Question

A cane filled with water is revolved in a vertical circle of radius $0.5{\text{m}}$ and the water does not fall. The maximum period of revolution must be
A. $1.45$
B. $2.45$
C. $14.15$
D. $4.25$

Answer 1

Hint: This question involves laws of motion. For the water to fall from the cane when revolved, the forces acting on the water should be balanced out so that the water remains in an equilibrium position.

Complete step by step answer:
The radius of the vertical circle in which the water is revolved is given.
$r = 0.5{\text{m}}$
Let the velocity of the vertical circle be $v$. As the bucket rotates, the water experiences a centrifugal force. Now, this centrifugal force must be greater than the gravitational force acting on the water in a downward direction so that the water does not fall.
${F_c} = F - - - - (1)$
We know that the centrifugal force is defined by,
${F_c} = \dfrac{{m{v^2}}}{r}$
And gravitational force is given by
$F = mg$
Where, $m$ is the mass of the water, $g$ is the acceleration due to gravity and $r$ is the radius.

Substituting the values in equation (1), we get
$\dfrac{{m{v^2}}}{r} = mg$
$ \Rightarrow v = \sqrt {rg} $
Now the circular velocity or the angular velocity is given by
$v = \dfrac{{2\pi r}}{T}$
$T$ is the time period of revolution.
Rearranging and substituting the values we get,
$T = \dfrac{{2\pi \times 0.5}}{{\sqrt {0.5 \times 9.8} }}$
$ \Rightarrow T = \dfrac{{3.14}}{{2.23}}$
$ \therefore T = 1.45\sec $.......(approximately)

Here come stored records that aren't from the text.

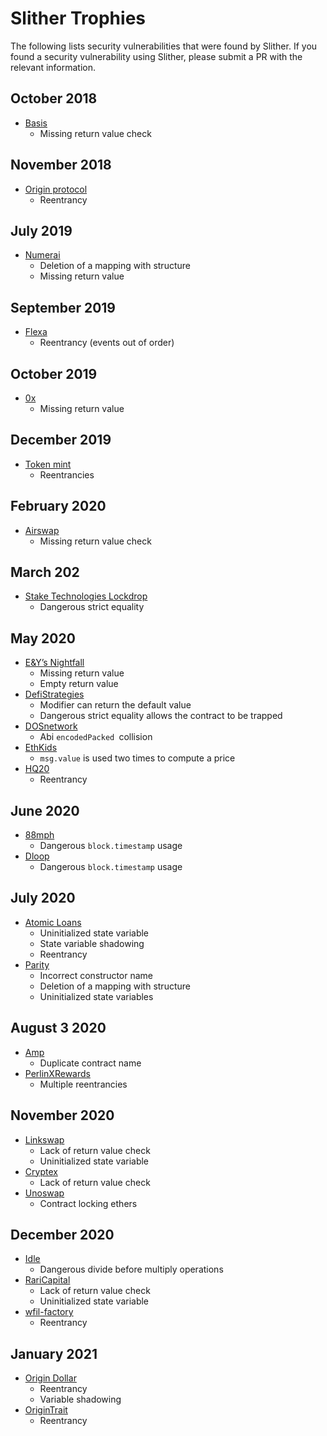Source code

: # Slither Trophies
The following lists security vulnerabilities that were found by Slither. If you found a security vulnerability using Slither, please submit a PR with the relevant information.


## October 2018
- [Basis](https://github.com/trailofbits/publications/blob/master/reviews/basis.pdf)
  - Missing return value check
## November 2018
-  [Origin protocol](https://github.com/trailofbits/publications/blob/master/reviews/origin.pdf)
   - Reentrancy
## July 2019
- [Numerai](https://github.com/trailofbits/publications/blob/master/reviews/numerai.pdf)
  - Deletion of a mapping with structure
  - Missing return value
## September 2019
- [Flexa](https://github.com/trailofbits/publications/blob/master/reviews/Flexa.pdf)
  - Reentrancy (events out of order)
## October 2019
- [0x](https://github.com/trailofbits/publications/blob/master/reviews/0x-protocol.pdf)
  - Missing return value
## December 2019
- [Token mint](https://certificate.quantstamp.com/full/token-mint)
  - Reentrancies
## February 2020
- [Airswap](https://certificate.quantstamp.com/full/airswap)
  - Missing return value check
## March 202
- [Stake Technologies Lockdrop](https://certificate.quantstamp.com/full/stake-technologies-lockdrop)
  - Dangerous strict equality
## May 2020
- [E&Y’s Nightfall](https://blog.trailofbits.com/2020/05/15/bug-hunting-with-crytic/)
  - Missing return value
  - Empty return value
- [DefiStrategies](https://blog.trailofbits.com/2020/05/15/bug-hunting-with-crytic/)
  - Modifier can return the default value
  - Dangerous strict equality allows the contract to be trapped
- [DOSnetwork](https://blog.trailofbits.com/2020/05/15/bug-hunting-with-crytic/)
  - Abi `encodedPacked `collision
- [EthKids](https://blog.trailofbits.com/2020/05/15/bug-hunting-with-crytic/)
  - `msg.value` is used two times to compute a price
- [HQ20](https://blog.trailofbits.com/2020/05/15/bug-hunting-with-crytic/)
  - Reentrancy
## June 2020
- [88mph](https://certificate.quantstamp.com/full/88-mph)
  - Dangerous `block.timestamp` usage
- [Dloop](https://certificate.quantstamp.com/full/dloop-art-registry-smart-contract)
  - Dangerous `block.timestamp` usage
## July 2020
- [Atomic Loans](https://certificate.quantstamp.com/full/atomic-loans)
  - Uninitialized state variable
  - State variable shadowing
  - Reentrancy
- [Parity](https://github.com/trailofbits/publications/blob/master/reviews/parity.pdf)
  - Incorrect constructor name
  - Deletion of a mapping with structure
  - Uninitialized state variables
## August 3 2020
- [Amp](https://github.com/trailofbits/publications/blob/master/reviews/amp.pdf)
  - Duplicate contract name
- [PerlinXRewards](https://certificate.quantstamp.com/full/perlin-x-rewards-sol)
  - Multiple reentrancies
## November 2020
- [Linkswap](https://certificate.quantstamp.com/full/linkswap)
  - Lack of return value check
  - Uninitialized state variable
- [Cryptex](https://certificate.quantstamp.com/full/cryptex)
  - Lack of return value check
- [Unoswap](https://www.unos.finance/wp-content/uploads/2020/11/block-audit.pdf)
  - Contract locking ethers
## December 2020
- [Idle](https://certificate.quantstamp.com/full/idle-finance)
  - Dangerous divide before multiply operations
- [RariCapital](https://certificate.quantstamp.com/full/rari-capital)
  - Lack of return value check
  - Uninitialized state variable
- [wfil-factory](https://github.com/wfil/wfil-factory/commit/a43c1ddf52cf1191ccf1e71a637df02d78b98cc0)
  - Reentrancy
## January 2021
- [Origin Dollar](https://github.com/trailofbits/publications/blob/master/reviews/OriginDollar.pdf) 
  - Reentrancy
  - Variable shadowing
- [OriginTrait](https://github.com/OriginTrail/starfleet-boarding-contract/commit/6481b12abc3cfd0d782abd0e32eabd103d8f6953)
  - Reentrancy


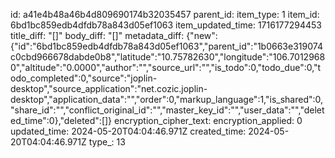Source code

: id: a41e4b48a46b4d809690174b32035457
parent_id: 
item_type: 1
item_id: 6bd1bc859edb4dfdb78a843d05ef1063
item_updated_time: 1716177294453
title_diff: "[]"
body_diff: "[]"
metadata_diff: {"new":{"id":"6bd1bc859edb4dfdb78a843d05ef1063","parent_id":"1b0663e319074c0cbd966678dabde0b8","latitude":"10.75782630","longitude":"106.70129680","altitude":"0.0000","author":"","source_url":"","is_todo":0,"todo_due":0,"todo_completed":0,"source":"joplin-desktop","source_application":"net.cozic.joplin-desktop","application_data":"","order":0,"markup_language":1,"is_shared":0,"share_id":"","conflict_original_id":"","master_key_id":"","user_data":"","deleted_time":0},"deleted":[]}
encryption_cipher_text: 
encryption_applied: 0
updated_time: 2024-05-20T04:04:46.971Z
created_time: 2024-05-20T04:04:46.971Z
type_: 13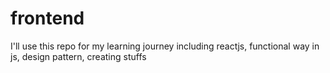 # frontend

I'll use this repo for my learning journey including reactjs, functional way in js, design pattern, creating stuffs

Therefore, option A is correct.

Note: When the cane of water is raised and turned upside down, the water experiences a strong pull downwards which is the pull of gravity of the earth’s surface and therefore it falls. When the water is revolved in a circular motion vertically it experiences a force that keeps the water in motion and it acts outwardly which is the centrifugal force. If this force balances the gravitational force the water does not fall. But when the centrifugal force overcomes the gravitational force it pushes the water to the end of the cane so that not even a drop of water falls from the opening of the cane.